++++ Supplied records ++++

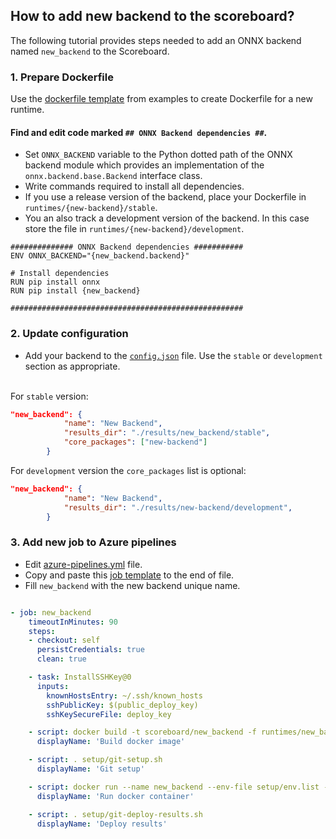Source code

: <!--- SPDX-License-Identifier: Apache-2.0 -->

## How to add new backend to the scoreboard?

The following tutorial provides steps needed to add an ONNX backend named `new_backend` to the Scoreboard.

### 1. Prepare Dockerfile

Use the [dockerfile template](examples/Dockerfile) from examples to create Dockerfile for a new runtime.

#### Find and edit code marked `## ONNX Backend dependencies ##`.

* Set `ONNX_BACKEND` variable to the Python dotted path of the ONNX backend module which provides an
  implementation of the `onnx.backend.base.Backend` interface class.
* Write commands required to install all dependencies.
* If you use a release version of the backend, place your Dockerfile in `runtimes/{new-backend}/stable`.
* You an also track a development version of the backend. In this case store the file in `runtimes/{new-backend}/development`.

```
############## ONNX Backend dependencies ###########
ENV ONNX_BACKEND="{new_backend.backend}"

# Install dependencies
RUN pip install onnx
RUN pip install {new_backend}

####################################################
```

### 2. Update configuration
* Add your backend to the [`config.json`](setup/config.json) file. Use the `stable` or `development` section as appropriate.

<br/> For `stable` version:

```json
"new_backend": {
            "name": "New Backend",
            "results_dir": "./results/new_backend/stable",
            "core_packages": ["new-backend"]
        }
```

For `development` version the `core_packages` list is optional:

```json
"new_backend": {
            "name": "New Backend",
            "results_dir": "./results/new-backend/development",
        }
```

### 3. Add new job to Azure pipelines

* Edit [azure-pipelines.yml](azure-pipelines.yml) file.
* Copy and paste this [job template](examples/job.yml) to the end of file.
* Fill `new_backend` with the new backend unique name.

```yml

- job: new_backend
    timeoutInMinutes: 90
    steps:
    - checkout: self
      persistCredentials: true
      clean: true

    - task: InstallSSHKey@0
      inputs:
        knownHostsEntry: ~/.ssh/known_hosts
        sshPublicKey: $(public_deploy_key)
        sshKeySecureFile: deploy_key

    - script: docker build -t scoreboard/new_backend -f runtimes/new_backend/stable/Dockerfile .
      displayName: 'Build docker image'

    - script: . setup/git-setup.sh
      displayName: 'Git setup'

    - script: docker run --name new_backend --env-file setup/env.list -v `pwd`/results/new_backend/stable:/root/results scoreboard/new_backend || true
      displayName: 'Run docker container'

    - script: . setup/git-deploy-results.sh
      displayName: 'Deploy results'

```
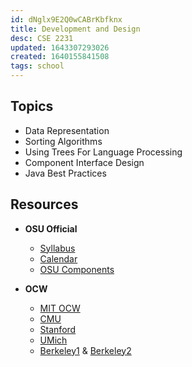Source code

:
 ```yaml
---
id: dNglx9E2Q0wCABrKbfknx
title: Development and Design
desc: CSE 2231
updated: 1643307293026
created: 1640155841508
tags: school
---
```


## Topics
- Data Representation
- Sorting Algorithms
- Using Trees For Language Processing
- Component Interface Design
- Java Best Practices


## Resources
- **OSU Official**
  - [Syllabus](/assets/spr22/CSE2231.pdf)
  - [Calendar](http://web.cse.ohio-state.edu/software/2231/web-sw2/schedule.html)
  - [OSU Components](http://web.cse.ohio-state.edu/software/common/doc/)

- **OCW**
  - [MIT OCW](https://ocw.mit.edu/courses/electrical-engineering-and-computer-science/6-006-introduction-to-algorithms-spring-2008/)
  - [CMU](https://www.cs.cmu.edu/~mjs/121/)
  - [Stanford](https://web.stanford.edu/class/cs166/)
  - [UMich](https://web.eecs.umich.edu/~aprakash/eecs282/)
  - [Berkeley1](https://inst.eecs.berkeley.edu/~cs61b/fa21/) & [Berkeley2](https://people.eecs.berkeley.edu/~jrs/61bf/)

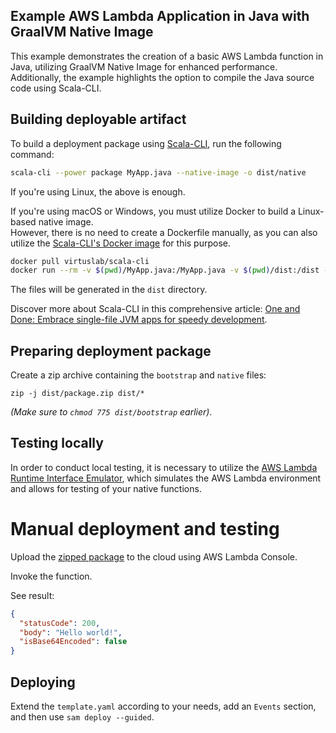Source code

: ## Example AWS Lambda Application in Java with GraalVM Native Image

This example demonstrates the creation of a basic AWS Lambda function in Java, utilizing GraalVM Native Image for
enhanced performance. Additionally, the example highlights the option to compile the Java source code using Scala-CLI.

## Building deployable artifact

To build a deployment package using [Scala-CLI](https://scala-cli.virtuslab.org/), run the following command:

```bash
scala-cli --power package MyApp.java --native-image -o dist/native
```

If you're using Linux, the above is enough.

If you're using macOS or Windows, you must utilize Docker to build a Linux-based native image.<br/>
However, there is no need to create a Dockerfile manually, as you can also utilize
the [Scala-CLI's Docker image](https://github.com/VirtusLab/scala-cli/blob/main/website/docs/release_notes.md#added-support-for-packaging-native-images-from-docker)
for this purpose.

```bash
docker pull virtuslab/scala-cli
docker run --rm -v $(pwd)/MyApp.java:/MyApp.java -v $(pwd)/dist:/dist -v $(pwd)/resources:/resources virtuslab/scala-cli --power package --native-image -o dist/native /MyApp.java
```

The files will be generated in the `dist` directory.

Discover more about Scala-CLI in this comprehensive
article: [One and Done: Embrace single-file JVM apps for speedy development](https://blog.lambdaspot.dev/one-and-done-embrace-single-file-jvm-apps-for-speedy-development).

## Preparing deployment package

Create a zip archive containing the `bootstrap` and `native` files:

```shell
zip -j dist/package.zip dist/*
```
_(Make sure to `chmod 775 dist/bootstrap` earlier)_.

## Testing locally

In order to conduct local testing, it is necessary to utilize
the [AWS Lambda Runtime Interface Emulator](https://github.com/aws/aws-lambda-java-libs/blob/main/aws-lambda-java-runtime-interface-client/README.md#local-testing),
which simulates the AWS Lambda environment and allows for testing of your native functions.

# Manual deployment and testing

Upload the [zipped package](#preparing-deployment-package) to the cloud using AWS Lambda Console.

Invoke the function.

See result:

```json
{
  "statusCode": 200,
  "body": "Hello world!",
  "isBase64Encoded": false
}
```

## Deploying

Extend the `template.yaml` according to your needs, add an `Events` section, and then use `sam deploy --guided`.
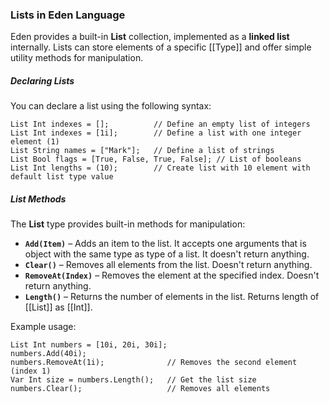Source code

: ### Lists in Eden Language

Eden provides a built-in **List** collection, implemented as a **linked list** internally. Lists can store elements of a specific [[Type]] and offer simple utility methods for manipulation.

##### Declaring Lists
You can declare a list using the following syntax:
```
List Int indexes = [];          // Define an empty list of integers  
List Int indexes = [1i];        // Define a list with one integer element (1)  
List String names = ["Mark"];   // Define a list of strings  
List Bool flags = [True, False, True, False]; // List of booleans  
List Int lengths = (10);        // Create list with 10 element with default list type value  
```
##### List Methods
The **List** type provides built-in methods for manipulation:
- **`Add(Item)`** – Adds an item to the list. It accepts one arguments that is object with the same type as type of a list. It doesn't return anything.
- **`Clear()`** – Removes all elements from the list. Doesn't return anything.
- **`RemoveAt(Index)`** – Removes the element at the specified index. Doesn't return anything.
- **`Length()`** – Returns the number of elements in the list. Returns length of [[List]] as [[Int]]. 

Example usage:
```
List Int numbers = [10i, 20i, 30i];  
numbers.Add(40i);  
numbers.RemoveAt(1i);              // Removes the second element (index 1)  
Var Int size = numbers.Length();   // Get the list size  
numbers.Clear();                   // Removes all elements  
```
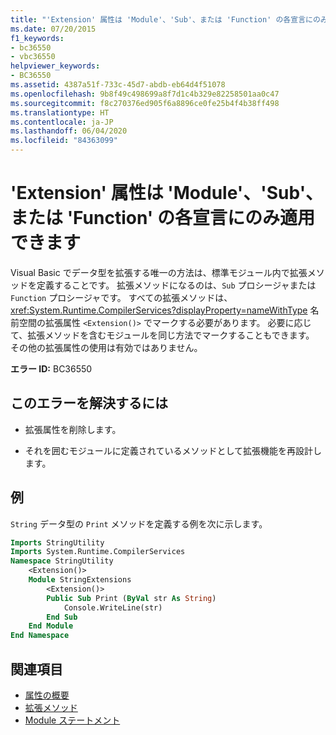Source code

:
 ```yaml
---
title: "'Extension' 属性は 'Module'、'Sub'、または 'Function' の各宣言にのみ適用できます"
ms.date: 07/20/2015
f1_keywords:
- bc36550
- vbc36550
helpviewer_keywords:
- BC36550
ms.assetid: 4387a51f-733c-45d7-abdb-eb64d4f51078
ms.openlocfilehash: 9b8f49c498699a8f7d1c4b329e82258501aa0c47
ms.sourcegitcommit: f8c270376ed905f6a8896ce0fe25b4f4b38ff498
ms.translationtype: HT
ms.contentlocale: ja-JP
ms.lasthandoff: 06/04/2020
ms.locfileid: "84363099"
---
```

# <a name="extension-attribute-can-be-applied-only-to-module-sub-or-function-declarations"></a>'Extension' 属性は 'Module'、'Sub'、または 'Function' の各宣言にのみ適用できます

Visual Basic でデータ型を拡張する唯一の方法は、標準モジュール内で拡張メソッドを定義することです。 拡張メソッドになるのは、`Sub` プロシージャまたは `Function` プロシージャです。 すべての拡張メソッドは、<xref:System.Runtime.CompilerServices?displayProperty=nameWithType> 名前空間の拡張属性 `<Extension()>` でマークする必要があります。 必要に応じて、拡張メソッドを含むモジュールを同じ方法でマークすることもできます。 その他の拡張属性の使用は有効ではありません。

**エラー ID:** BC36550

## <a name="to-correct-this-error"></a>このエラーを解決するには

- 拡張属性を削除します。

- それを囲むモジュールに定義されているメソッドとして拡張機能を再設計します。

## <a name="example"></a>例

`String` データ型の `Print` メソッドを定義する例を次に示します。

```vb
Imports StringUtility
Imports System.Runtime.CompilerServices
Namespace StringUtility
    <Extension()>
    Module StringExtensions
        <Extension()>
        Public Sub Print (ByVal str As String)
            Console.WriteLine(str)
        End Sub
    End Module
End Namespace
```

## <a name="see-also"></a>関連項目

- [属性の概要](../../programming-guide/concepts/attributes/index.md)
- [拡張メソッド](../../programming-guide/language-features/procedures/extension-methods.md)
- [Module ステートメント](../statements/module-statement.md)
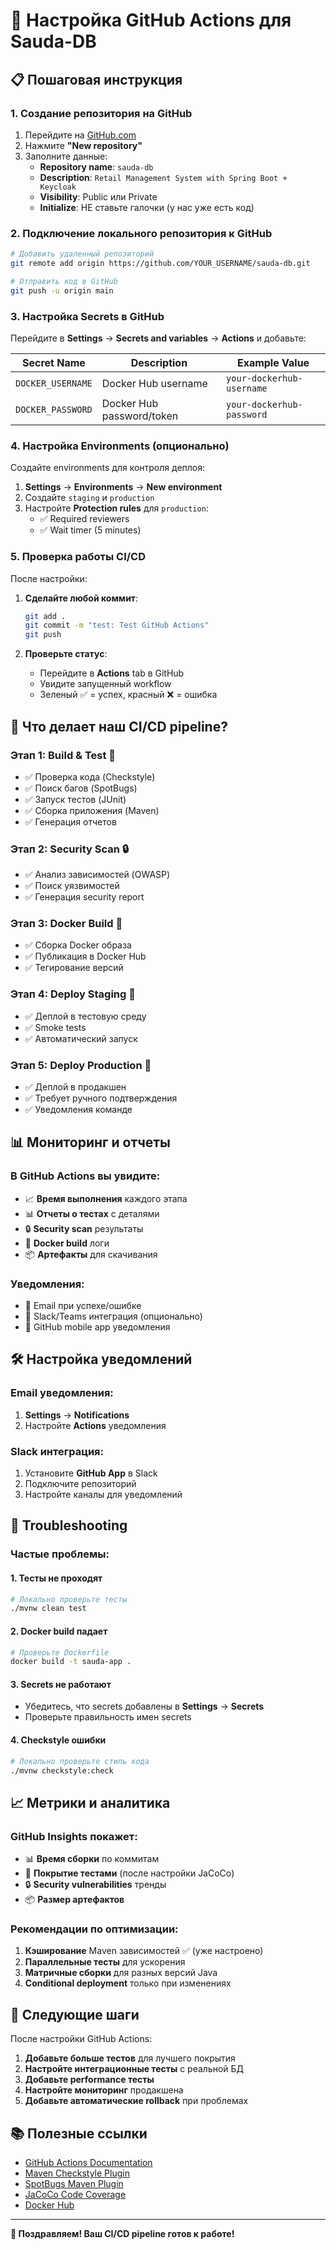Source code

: # 🚀 Настройка GitHub Actions для Sauda-DB

## 📋 Пошаговая инструкция

### **1. Создание репозитория на GitHub**

1. Перейдите на [GitHub.com](https://github.com)
2. Нажмите **"New repository"**
3. Заполните данные:
   - **Repository name**: `sauda-db`
   - **Description**: `Retail Management System with Spring Boot + Keycloak`
   - **Visibility**: Public или Private
   - **Initialize**: НЕ ставьте галочки (у нас уже есть код)

### **2. Подключение локального репозитория к GitHub**

```bash
# Добавить удаленный репозиторий
git remote add origin https://github.com/YOUR_USERNAME/sauda-db.git

# Отправить код в GitHub
git push -u origin main
```

### **3. Настройка Secrets в GitHub**

Перейдите в **Settings** → **Secrets and variables** → **Actions** и добавьте:

| Secret Name | Description | Example Value |
|-------------|-------------|---------------|
| `DOCKER_USERNAME` | Docker Hub username | `your-dockerhub-username` |
| `DOCKER_PASSWORD` | Docker Hub password/token | `your-dockerhub-password` |

### **4. Настройка Environments (опционально)**

Создайте environments для контроля деплоя:

1. **Settings** → **Environments** → **New environment**
2. Создайте `staging` и `production`
3. Настройте **Protection rules** для `production`:
   - ✅ Required reviewers
   - ✅ Wait timer (5 minutes)

### **5. Проверка работы CI/CD**

После настройки:

1. **Сделайте любой коммит**:
   ```bash
   git add .
   git commit -m "test: Test GitHub Actions"
   git push
   ```

2. **Проверьте статус**:
   - Перейдите в **Actions** tab в GitHub
   - Увидите запущенный workflow
   - Зеленый ✅ = успех, красный ❌ = ошибка

## 🔧 Что делает наш CI/CD pipeline?

### **Этап 1: Build & Test** 🧪
- ✅ Проверка кода (Checkstyle)
- ✅ Поиск багов (SpotBugs)
- ✅ Запуск тестов (JUnit)
- ✅ Сборка приложения (Maven)
- ✅ Генерация отчетов

### **Этап 2: Security Scan** 🔒
- ✅ Анализ зависимостей (OWASP)
- ✅ Поиск уязвимостей
- ✅ Генерация security report

### **Этап 3: Docker Build** 🐳
- ✅ Сборка Docker образа
- ✅ Публикация в Docker Hub
- ✅ Тегирование версий

### **Этап 4: Deploy Staging** 🚀
- ✅ Деплой в тестовую среду
- ✅ Smoke tests
- ✅ Автоматический запуск

### **Этап 5: Deploy Production** 🎯
- ✅ Деплой в продакшен
- ✅ Требует ручного подтверждения
- ✅ Уведомления команде

## 📊 Мониторинг и отчеты

### **В GitHub Actions вы увидите:**
- 📈 **Время выполнения** каждого этапа
- 📊 **Отчеты о тестах** с деталями
- 🔒 **Security scan** результаты
- 🐳 **Docker build** логи
- 📦 **Артефакты** для скачивания

### **Уведомления:**
- 📧 Email при успехе/ошибке
- 💬 Slack/Teams интеграция (опционально)
- 📱 GitHub mobile app уведомления

## 🛠️ Настройка уведомлений

### **Email уведомления:**
1. **Settings** → **Notifications**
2. Настройте **Actions** уведомления

### **Slack интеграция:**
1. Установите **GitHub App** в Slack
2. Подключите репозиторий
3. Настройте каналы для уведомлений

## 🚨 Troubleshooting

### **Частые проблемы:**

#### **1. Тесты не проходят**
```bash
# Локально проверьте тесты
./mvnw clean test
```

#### **2. Docker build падает**
```bash
# Проверьте Dockerfile
docker build -t sauda-app .
```

#### **3. Secrets не работают**
- Убедитесь, что secrets добавлены в **Settings** → **Secrets**
- Проверьте правильность имен secrets

#### **4. Checkstyle ошибки**
```bash
# Локально проверьте стиль кода
./mvnw checkstyle:check
```

## 📈 Метрики и аналитика

### **GitHub Insights покажет:**
- 📊 **Время сборки** по коммитам
- 🧪 **Покрытие тестами** (после настройки JaCoCo)
- 🔒 **Security vulnerabilities** тренды
- 📦 **Размер артефактов**

### **Рекомендации по оптимизации:**
1. **Кэширование** Maven зависимостей ✅ (уже настроено)
2. **Параллельные тесты** для ускорения
3. **Матричные сборки** для разных версий Java
4. **Conditional deployment** только при изменениях

## 🎯 Следующие шаги

После настройки GitHub Actions:

1. **Добавьте больше тестов** для лучшего покрытия
2. **Настройте интеграционные тесты** с реальной БД
3. **Добавьте performance тесты**
4. **Настройте мониторинг** продакшена
5. **Добавьте автоматические rollback** при проблемах

## 📚 Полезные ссылки

- [GitHub Actions Documentation](https://docs.github.com/en/actions)
- [Maven Checkstyle Plugin](https://maven.apache.org/plugins/maven-checkstyle-plugin/)
- [SpotBugs Maven Plugin](https://spotbugs.github.io/spotbugs-maven-plugin/)
- [JaCoCo Code Coverage](https://www.jacoco.org/jacoco/trunk/doc/maven.html)
- [Docker Hub](https://hub.docker.com/)

---

**🎉 Поздравляем! Ваш CI/CD pipeline готов к работе!**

++++

The problem.
Would you please reproduce every line from the one containing "4. **Настройте мониторинг** продакшена" through the final line of the listing, and only those lines?

Output.
4. **Настройте мониторинг** продакшена
5. **Добавьте автоматические rollback** при проблемах

## 📚 Полезные ссылки

- [GitHub Actions Documentation](https://docs.github.com/en/actions)
- [Maven Checkstyle Plugin](https://maven.apache.org/plugins/maven-checkstyle-plugin/)
- [SpotBugs Maven Plugin](https://spotbugs.github.io/spotbugs-maven-plugin/)
- [JaCoCo Code Coverage](https://www.jacoco.org/jacoco/trunk/doc/maven.html)
- [Docker Hub](https://hub.docker.com/)

---

**🎉 Поздравляем! Ваш CI/CD pipeline готов к работе!**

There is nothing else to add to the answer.